We’ve built our entire lives around "Time-Effort"—the idea that being at a workplace matters more than what you produce.
In an age of AI, that’s not just archaic; it’s a recipe for irrelevance. Productivity today is driven by creativity and innovation. You don’t get that from a sleep-deprived 16-year-old or a burnt-out parent stuck in a 5:00 PM motorway crawl.
Modular Lives
We have got to decouple the "Day" from the "Clock." And the countries that do this fastest will win.
First, let’s fix the schools. Move to a 360-half-day modular calendar. Use AI to handle the rote heavy lifting—the dates, the formulas, the drills—and turn our teachers into what they should be: high-value coaches and mentors. Younger kids, who are natural early birds, start early. Older students, whose brains are wired for a later shift, start late.
But this only works if we fix the workplace too. As I’ve argued before, we need to gut the Holidays Act. Abolish the statutory holidays that exist simply because some ancient northern hemisphere pagan festivals (notably Oester and Yuletide). Instead, give everyone a flat 30 days of annual leave and let them choose a Cultural Calendar.
Imagine a New Zealand where:
Family A chooses a "Solar-Sync" calendar. They work and learn during peak renewable energy hours (10 AM – 4 PM), saving the planet and their power bill.
Family B chooses a "Traditional" track to keep their weekends for sport.
Family C takes their leave days during a winter mid-term to head to the mountain when the slopes are empty and the traffic is non-existent.
Family D are committed to a religion.

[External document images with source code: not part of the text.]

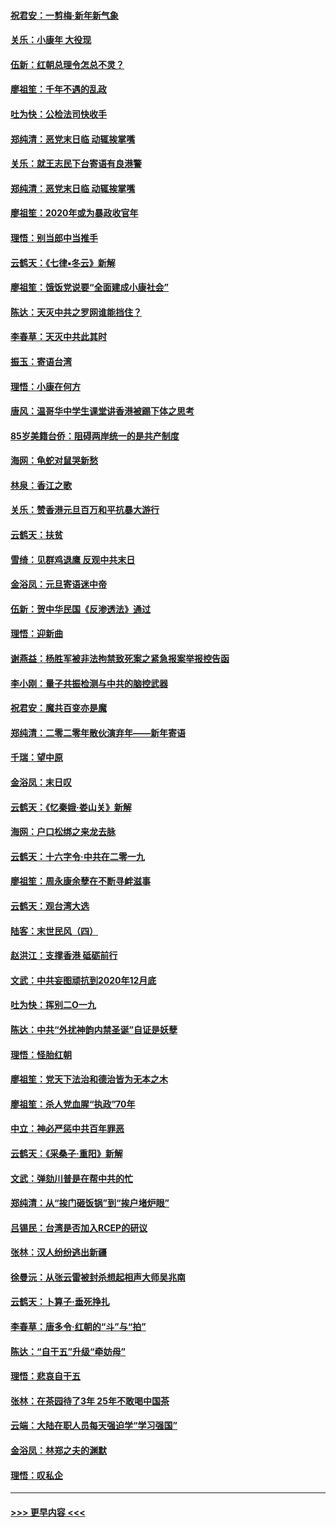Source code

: #### [祝君安：一剪梅‧新年新气象](../pages/nsc993/n11776340.md?t=01090544) 
#### [关乐：小康年 大役现](../pages/nsc993/n11774213.md?t=01090544) 
#### [伍新：红朝总理令怎总不灵？](../pages/nsc993/n11770813.md?t=01090544) 
#### [廖祖笙：千年不遇的乱政](../pages/nsc993/n11770373.md?t=01090544) 
#### [吐为快：公检法司快收手](../pages/nsc993/n11770359.md?t=01090544) 
#### [郑纯清：恶党末日临 动辄挨掌嘴](../pages/nsc993/n11769912.md?t=01090544) 
#### [关乐：就王志民下台寄语有良港警](../pages/nsc993/n11769903.md?t=01090544) 
#### [郑纯清：恶党末日临 动辄挨掌嘴](../pages/nsc993/n11769356.md?t=01090544) 
#### [廖祖笙：2020年或为暴政收官年](../pages/nsc993/n11768216.md?t=01090544) 
#### [理悟：别当郎中当推手](../pages/nsc993/n11768243.md?t=01090544) 
#### [云鹤天：《七律▪冬云》新解](../pages/nsc993/n11768204.md?t=01090544) 
#### [廖祖笙：饿饭党说要“全面建成小康社会”](../pages/nsc993/n11767482.md?t=01090544) 
#### [陈达：天灭中共之罗网谁能挡住？](../pages/nsc993/n11767465.md?t=01090544) 
#### [李春草：天灭中共此其时](../pages/nsc993/n11767452.md?t=01090544) 
#### [振玉：寄语台湾](../pages/nsc993/n11767432.md?t=01090544) 
#### [理悟：小康在何方](../pages/nsc993/n11767394.md?t=01090544) 
#### [唐风：温哥华中学生课堂讲香港被踢下体之思考](../pages/nsc993/n11766848.md?t=01090544) 
#### [85岁美籍台侨：阻碍两岸统一的是共产制度](../pages/nsc993/n11765043.md?t=01090544) 
#### [海网：龟蛇对鼠哭新愁](../pages/nsc993/n11764895.md?t=01090544) 
#### [林泉：香江之歌](../pages/nsc993/n11764415.md?t=01090544) 
#### [关乐：赞香港元旦百万和平抗暴大游行](../pages/nsc993/n11764382.md?t=01090544) 
#### [云鹤天：扶贫](../pages/nsc993/n11764245.md?t=01090544) 
#### [雪绮：见群鸡退鹰  反观中共末日](../pages/nsc993/n11762112.md?t=01090544) 
#### [金浴凤：元旦寄语迷中帝](../pages/nsc993/n11761788.md?t=01090544) 
#### [伍新：贺中华民国《反渗透法》通过](../pages/nsc993/n11761994.md?t=01090544) 
#### [理悟：迎新曲](../pages/nsc993/n11761152.md?t=01090544) 
#### [谢燕益：杨胜军被非法拘禁致死案之紧急报案举报控告函](../pages/nsc993/n11756134.md?t=01090544) 
#### [李小刚：量子共振检测与中共的脑控武器](../pages/nsc993/n11754518.md?t=01090544) 
#### [祝君安：魔共百变亦是魔](../pages/nsc993/n11754469.md?t=01090544) 
#### [郑纯清：二零二零年散伙演弃年——新年寄语](../pages/nsc993/n11754195.md?t=01090544) 
#### [千瑞：望中原](../pages/nsc993/n11754159.md?t=01090544) 
#### [金浴凤：末日叹](../pages/nsc993/n11752359.md?t=01090544) 
#### [云鹤天：《忆秦娥‧娄山关》新解](../pages/nsc993/n11752348.md?t=01090544) 
#### [海网：户口松绑之来龙去脉](../pages/nsc993/n11752328.md?t=01090544) 
#### [云鹤天：十六字令‧中共在二零一九](../pages/nsc993/n11752305.md?t=01090544) 
#### [廖祖笙：周永康余孽在不断寻衅滋事](../pages/nsc993/n11751013.md?t=01090544) 
#### [云鹤天：观台湾大选](../pages/nsc993/n11751007.md?t=01090544) 
#### [陆客：末世民风（四）](../pages/nsc993/n11749203.md?t=01090544) 
#### [赵洪江：支撑香港 砥砺前行](../pages/nsc993/n11748482.md?t=01090544) 
#### [文武：中共妄图顽抗到2020年12月底](../pages/nsc993/n11748446.md?t=01090544) 
#### [吐为快：挥别二O一九](../pages/nsc993/n11748411.md?t=01090544) 
#### [陈达：中共“外扰神韵内禁圣诞”自证是妖孽](../pages/nsc993/n11748226.md?t=01090544) 
#### [理悟：怪胎红朝](../pages/nsc993/n11748206.md?t=01090544) 
#### [廖祖笙：党天下法治和德治皆为无本之木](../pages/nsc993/n11748135.md?t=01090544) 
#### [廖祖笙：杀人党血腥“执政”70年](../pages/nsc993/n11745144.md?t=01090544) 
#### [中立：神必严惩中共百年罪恶](../pages/nsc993/n11744970.md?t=01090544) 
#### [云鹤天：《采桑子‧重阳》新解](../pages/nsc993/n11744948.md?t=01090544) 
#### [文武：弹劾川普是在帮中共的忙](../pages/nsc993/n11744758.md?t=01090544) 
#### [郑纯清：从“挨门砸饭锅”到“挨户堵炉眼”](../pages/nsc993/n11744745.md?t=01090544) 
#### [吕锡民：台湾是否加入RCEP的研议](../pages/nsc993/n11744701.md?t=01090544) 
#### [张林：汉人纷纷逃出新疆](../pages/nsc993/n11743530.md?t=01090544) 
#### [徐曼沅：从张云雷被封杀想起相声大师吴兆南](../pages/nsc993/n11741816.md?t=01090544) 
#### [云鹤天：卜算子‧垂死挣扎](../pages/nsc993/n11739956.md?t=01090544) 
#### [李春草：唐多令‧红朝的“斗”与“拍”](../pages/nsc993/n11739830.md?t=01090544) 
#### [陈达：“自干五”升级“牵妨母”](../pages/nsc993/n11739724.md?t=01090544) 
#### [理悟：悲哀自干五](../pages/nsc993/n11739547.md?t=01090544) 
#### [张林：在茶园待了3年 25年不敢喝中国茶](../pages/nsc993/n11739240.md?t=01090544) 
#### [云端：大陆在职人员每天强迫学“学习强国”](../pages/nsc993/n11738735.md?t=01090544) 
#### [金浴凤：林郑之夫的渊默](../pages/nsc993/n11737735.md?t=01090544) 
#### [理悟：叹私企](../pages/nsc993/n11737715.md?t=01090544) 

----
#### [ >>> 更早内容 <<< ](../indexes/nsc993-earlier.md)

They select the Islamic, Hindu or Christian calendar.
Show Me the Money
Auckland’s traffic congestion alone is projected to cost $2.6 billion annually by 2026 in lost time, fuel, and supply chain delays. Our roads are free from congestion 80% of the time; the problem is the "Factory Rush."
The Dividend: By allowing families to nominate calendars that start and end outside the 8:00 AM – 9:00 AM peak, we achieve a natural 8% to 12% reduction in peak traffic—the same "holiday effect" we see in current school breaks. This effectively defers billions in planned highway expansions and "congestion busting" infrastructure.

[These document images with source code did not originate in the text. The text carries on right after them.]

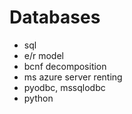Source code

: # Databases
* sql
* e/r model
* bcnf decomposition
* ms azure server renting
* pyodbc, mssqlodbc
* python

New Zealand’s electricity system is under immense strain during the morning and evening "peaks" (7–9 AM and 5–9 PM). Meeting these peaks requires expensive, carbon-heavy peaking plants.
The Dividend: Modular school calendars and "Cultural Holidays" allow for demand-side management. By shifting high-energy educational and work activities to mid-day periods (aligned with peak solar generation), we reduce the "Capacity Market" costs. This lowers the base price of electricity for all New
Zealanders and accelerates our transition to a 100% renewable grid without requiring massive over-investment in capacity trunking. Oh, and that helps with resilience.
Primary research shows that personalized AI learning can improve student outcomes by up to 30% while reducing administrative burdens on teachers by 44%.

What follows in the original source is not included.